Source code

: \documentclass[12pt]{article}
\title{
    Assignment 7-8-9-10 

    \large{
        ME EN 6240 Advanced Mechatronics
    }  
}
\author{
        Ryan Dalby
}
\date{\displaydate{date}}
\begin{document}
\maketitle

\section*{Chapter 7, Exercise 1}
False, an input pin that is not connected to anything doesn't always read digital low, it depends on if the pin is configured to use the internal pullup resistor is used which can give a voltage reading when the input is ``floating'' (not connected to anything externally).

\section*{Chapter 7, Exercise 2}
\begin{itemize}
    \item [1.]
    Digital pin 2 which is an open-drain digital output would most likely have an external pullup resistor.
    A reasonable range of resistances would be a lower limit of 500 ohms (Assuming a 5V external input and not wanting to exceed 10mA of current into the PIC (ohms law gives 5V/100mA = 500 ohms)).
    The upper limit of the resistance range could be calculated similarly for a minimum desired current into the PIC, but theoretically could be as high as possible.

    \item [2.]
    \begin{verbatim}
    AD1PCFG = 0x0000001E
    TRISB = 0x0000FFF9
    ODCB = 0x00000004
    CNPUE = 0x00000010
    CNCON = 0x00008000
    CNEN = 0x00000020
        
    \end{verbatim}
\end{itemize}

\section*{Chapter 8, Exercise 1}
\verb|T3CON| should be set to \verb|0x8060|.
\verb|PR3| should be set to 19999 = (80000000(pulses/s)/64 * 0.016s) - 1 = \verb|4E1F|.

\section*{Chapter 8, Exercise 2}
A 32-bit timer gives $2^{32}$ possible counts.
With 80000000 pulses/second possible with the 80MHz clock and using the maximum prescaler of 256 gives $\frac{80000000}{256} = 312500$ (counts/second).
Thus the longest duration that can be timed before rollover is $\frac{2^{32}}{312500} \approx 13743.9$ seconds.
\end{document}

--*--

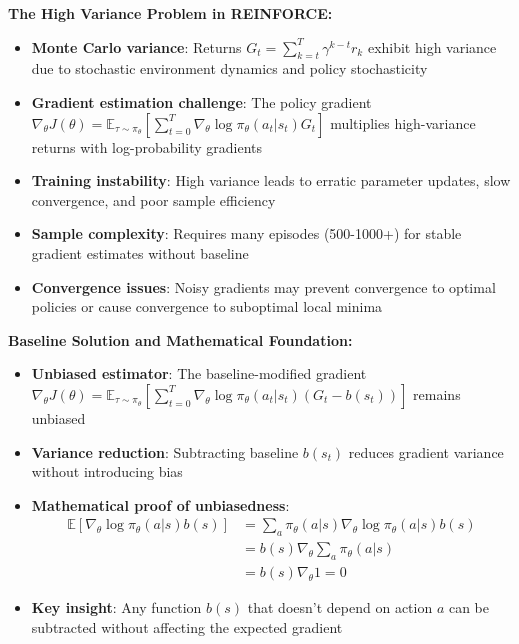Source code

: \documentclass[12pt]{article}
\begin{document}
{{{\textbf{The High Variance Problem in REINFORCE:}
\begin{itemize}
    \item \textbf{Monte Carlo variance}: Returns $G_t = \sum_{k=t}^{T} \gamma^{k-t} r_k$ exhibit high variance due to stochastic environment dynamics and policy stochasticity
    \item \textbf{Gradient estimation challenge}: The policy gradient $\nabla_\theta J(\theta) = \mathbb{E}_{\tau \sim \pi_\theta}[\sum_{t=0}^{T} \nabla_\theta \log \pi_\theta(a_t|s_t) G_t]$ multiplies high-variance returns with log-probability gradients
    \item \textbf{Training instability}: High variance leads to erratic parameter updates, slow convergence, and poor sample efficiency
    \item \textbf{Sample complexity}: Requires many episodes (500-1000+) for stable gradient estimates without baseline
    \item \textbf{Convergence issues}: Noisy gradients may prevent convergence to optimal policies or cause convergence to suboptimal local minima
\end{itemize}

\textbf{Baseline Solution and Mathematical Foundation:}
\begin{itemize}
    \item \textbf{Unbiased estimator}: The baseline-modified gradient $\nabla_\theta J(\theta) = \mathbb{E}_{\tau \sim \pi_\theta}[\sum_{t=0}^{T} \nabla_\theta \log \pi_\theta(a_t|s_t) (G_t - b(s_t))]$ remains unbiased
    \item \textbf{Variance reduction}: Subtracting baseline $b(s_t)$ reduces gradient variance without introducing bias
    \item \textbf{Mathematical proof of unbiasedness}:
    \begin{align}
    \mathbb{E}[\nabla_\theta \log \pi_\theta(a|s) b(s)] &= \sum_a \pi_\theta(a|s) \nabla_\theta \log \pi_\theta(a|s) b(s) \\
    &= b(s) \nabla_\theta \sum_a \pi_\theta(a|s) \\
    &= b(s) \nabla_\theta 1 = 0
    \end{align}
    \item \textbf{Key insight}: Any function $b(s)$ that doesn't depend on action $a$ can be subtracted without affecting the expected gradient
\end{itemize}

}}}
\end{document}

--*--

* **Exercise aim**
Retrieve all lines from the data that contain the string "section".

* **Output for this task**
\section*{Chapter 7, Exercise 1}
\section*{Chapter 7, Exercise 2}
\section*{Chapter 8, Exercise 1}
\section*{Chapter 8, Exercise 2}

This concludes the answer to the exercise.